## PROBLEM DETAILS:
Every entry needs to be reproduced exactly.

## ENTRIES SUPPLIED:

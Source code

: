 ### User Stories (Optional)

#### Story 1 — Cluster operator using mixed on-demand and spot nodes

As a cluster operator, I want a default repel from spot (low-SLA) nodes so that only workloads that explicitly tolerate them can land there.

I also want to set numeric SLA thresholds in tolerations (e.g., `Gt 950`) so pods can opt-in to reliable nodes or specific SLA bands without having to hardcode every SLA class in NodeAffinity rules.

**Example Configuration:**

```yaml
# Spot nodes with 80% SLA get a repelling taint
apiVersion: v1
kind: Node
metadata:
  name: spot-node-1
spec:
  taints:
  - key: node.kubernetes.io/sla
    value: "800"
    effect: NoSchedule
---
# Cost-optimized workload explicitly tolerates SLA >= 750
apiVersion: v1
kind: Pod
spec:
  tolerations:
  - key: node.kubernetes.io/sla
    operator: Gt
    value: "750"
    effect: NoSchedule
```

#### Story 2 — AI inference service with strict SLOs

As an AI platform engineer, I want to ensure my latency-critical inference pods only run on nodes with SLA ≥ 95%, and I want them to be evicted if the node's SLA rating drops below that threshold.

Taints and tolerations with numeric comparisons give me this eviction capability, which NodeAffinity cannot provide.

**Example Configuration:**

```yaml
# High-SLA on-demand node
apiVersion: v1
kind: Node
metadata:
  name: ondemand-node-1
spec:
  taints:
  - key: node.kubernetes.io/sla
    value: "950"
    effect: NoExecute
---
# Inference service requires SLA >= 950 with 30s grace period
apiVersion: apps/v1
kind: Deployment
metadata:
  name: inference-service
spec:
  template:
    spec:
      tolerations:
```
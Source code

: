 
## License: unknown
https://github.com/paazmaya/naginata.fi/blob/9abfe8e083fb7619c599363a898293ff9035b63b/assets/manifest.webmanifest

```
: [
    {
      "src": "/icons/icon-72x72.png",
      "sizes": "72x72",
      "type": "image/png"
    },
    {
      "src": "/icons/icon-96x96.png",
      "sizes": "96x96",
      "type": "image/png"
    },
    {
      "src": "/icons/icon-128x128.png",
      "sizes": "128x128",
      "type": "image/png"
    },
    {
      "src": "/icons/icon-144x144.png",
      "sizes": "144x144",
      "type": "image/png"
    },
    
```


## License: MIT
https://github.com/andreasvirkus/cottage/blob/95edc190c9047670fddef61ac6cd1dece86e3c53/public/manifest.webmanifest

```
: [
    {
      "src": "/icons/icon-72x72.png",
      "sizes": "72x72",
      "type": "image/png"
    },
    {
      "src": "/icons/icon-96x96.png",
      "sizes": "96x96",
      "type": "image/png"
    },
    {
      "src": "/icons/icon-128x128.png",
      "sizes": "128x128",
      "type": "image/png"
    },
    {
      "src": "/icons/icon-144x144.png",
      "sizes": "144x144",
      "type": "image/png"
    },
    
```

## RESPONSE FOR THIS EXERCISE:
Source code

: ### User Stories (Optional)

#### Story 1 — Cluster operator using mixed on-demand and spot nodes

As a cluster operator, I want a default repel from spot (low-SLA) nodes so that only workloads that explicitly tolerate them can land there.

I also want to set numeric SLA thresholds in tolerations (e.g., `Gt 950`) so pods can opt-in to reliable nodes or specific SLA bands without having to hardcode every SLA class in NodeAffinity rules.

**Example Configuration:**

```yaml
# Spot nodes with 80% SLA get a repelling taint
apiVersion: v1
kind: Node
metadata:
  name: spot-node-1
spec:
  taints:
  - key: node.kubernetes.io/sla
    value: "800"
    effect: NoSchedule
---
# Cost-optimized workload explicitly tolerates SLA >= 750
apiVersion: v1
kind: Pod
spec:
  tolerations:
  - key: node.kubernetes.io/sla
    operator: Gt
    value: "750"
    effect: NoSchedule
```

#### Story 2 — AI inference service with strict SLOs

As an AI platform engineer, I want to ensure my latency-critical inference pods only run on nodes with SLA ≥ 95%, and I want them to be evicted if the node's SLA rating drops below that threshold.

Taints and tolerations with numeric comparisons give me this eviction capability, which NodeAffinity cannot provide.

**Example Configuration:**

```yaml
# High-SLA on-demand node
apiVersion: v1
kind: Node
metadata:
  name: ondemand-node-1
spec:
  taints:
  - key: node.kubernetes.io/sla
    value: "950"
    effect: NoExecute
---
# Inference service requires SLA >= 950 with 30s grace period
apiVersion: apps/v1
kind: Deployment
metadata:
  name: inference-service
spec:
  template:
    spec:
      tolerations:
```
Source code

: 
## License: unknown
https://github.com/paazmaya/naginata.fi/blob/9abfe8e083fb7619c599363a898293ff9035b63b/assets/manifest.webmanifest

```
: [
    {
      "src": "/icons/icon-72x72.png",
      "sizes": "72x72",
      "type": "image/png"
    },
    {
      "src": "/icons/icon-96x96.png",
      "sizes": "96x96",
      "type": "image/png"
    },
    {
      "src": "/icons/icon-128x128.png",
      "sizes": "128x128",
      "type": "image/png"
    },
    {
      "src": "/icons/icon-144x144.png",
      "sizes": "144x144",
      "type": "image/png"
    },
    
```


## License: MIT
https://github.com/andreasvirkus/cottage/blob/95edc190c9047670fddef61ac6cd1dece86e3c53/public/manifest.webmanifest

```
: [
    {
      "src": "/icons/icon-72x72.png",
      "sizes": "72x72",
      "type": "image/png"
    },
    {
      "src": "/icons/icon-96x96.png",
      "sizes": "96x96",
      "type": "image/png"
    },
    {
      "src": "/icons/icon-128x128.png",
      "sizes": "128x128",
      "type": "image/png"
    },
    {
      "src": "/icons/icon-144x144.png",
      "sizes": "144x144",
      "type": "image/png"
    },
    
```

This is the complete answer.